The real innovation race: owning your life
In a sense, the real innovation has boiled down to the race to integrate into as many parts of our lives as possible; to own the digital world we spend so much of our time in. The goal is to create a complete ecosystem of devices and apps that traps consumers into their own walled gardens, and the advantage is so immense that companies are shamelessly copying each other to ensure that you don't leave.
But building building an end-to-end digital experience is not just to provide simplicity and ease of use, although that is an important one.
Rather, for companies like Google and Facebook, owning every tap, click and swipe enables them to capture more of your data, which fuels better and more targeted digital ad campaigns, even if it means creating hardware like phones and VR headsets.
For companies like Amazon and Apple, getting you into their ecosystem with one product means you're more likely to purchase more.
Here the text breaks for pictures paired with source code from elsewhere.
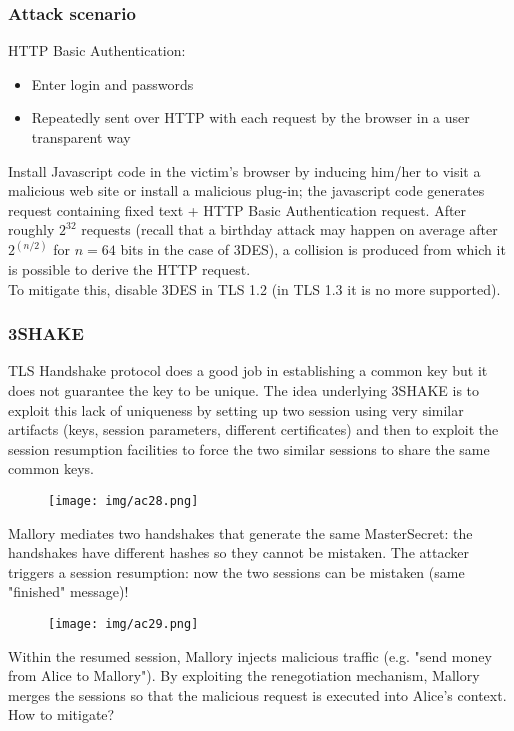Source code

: \documentclass[a4paper, 10pt, titlepage]{article}
\begin{document}
\subsubsection*{Attack scenario}
HTTP Basic Authentication:
\begin{itemize}
\item Enter login and passwords
\item Repeatedly sent over HTTP with each request by the browser in a user transparent way
\end{itemize}
Install Javascript code in the victim’s browser by inducing him/her to visit a malicious web site or install a malicious plug-in; the javascript code generates request containing fixed text + HTTP Basic Authentication request. After roughly $2^{32}$ requests (recall that a birthday attack may happen on average after $2^{(n/2)}$ for $n=64$ bits in the case of 3DES), a collision is produced from which it is possible to derive the HTTP request. \\
To mitigate this, disable 3DES in TLS 1.2 (in TLS 1.3 it is no more supported).

\subsubsection{3SHAKE}
TLS Handshake protocol does a good job in establishing a common key but it does not guarantee the key to be unique. The idea underlying 3SHAKE is to exploit this lack of uniqueness by setting up two session using very similar artifacts (keys, session parameters, different certificates) and then to exploit the session resumption facilities to force the two similar sessions to share the same common keys.
\begin{figure}[h]
\centering
\texttt{[image: img/ac28.png]}
\end{figure}
Mallory mediates two handshakes that generate the same MasterSecret: the handshakes have different hashes so they cannot be mistaken.
The attacker triggers a session resumption: now the two sessions can be mistaken (same "finished" message)!
\begin{figure}[h]
\centering
\texttt{[image: img/ac29.png]}
\end{figure}
Within the resumed session, Mallory injects malicious traffic (e.g. "send money from Alice to Mallory"). By exploiting the renegotiation mechanism, Mallory merges the sessions so that the malicious request is executed into Alice’s context. How to mitigate? %
\end{document}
If you own an iPhone, you're more likely to use Apple Music, buy an Apple Watch and use Apple AirPods. If you are an Amazon Prime member, you're more likely to shop more frequently on Amazon and purchase an Echo.
These days, the tech giants have become so efficient, that if anything new emerges in the market that captures our attention, they are able to build their own versions, and do it quickly.
While it's clear the value in copycatting, it begs the question: does it prevent innovation from new, disruptive companies successfully bringing new offerings to the market? Moreover, does the "fail fast, fail often" mantra eventually deteriorate because companies are hesitant to put out novel ideas?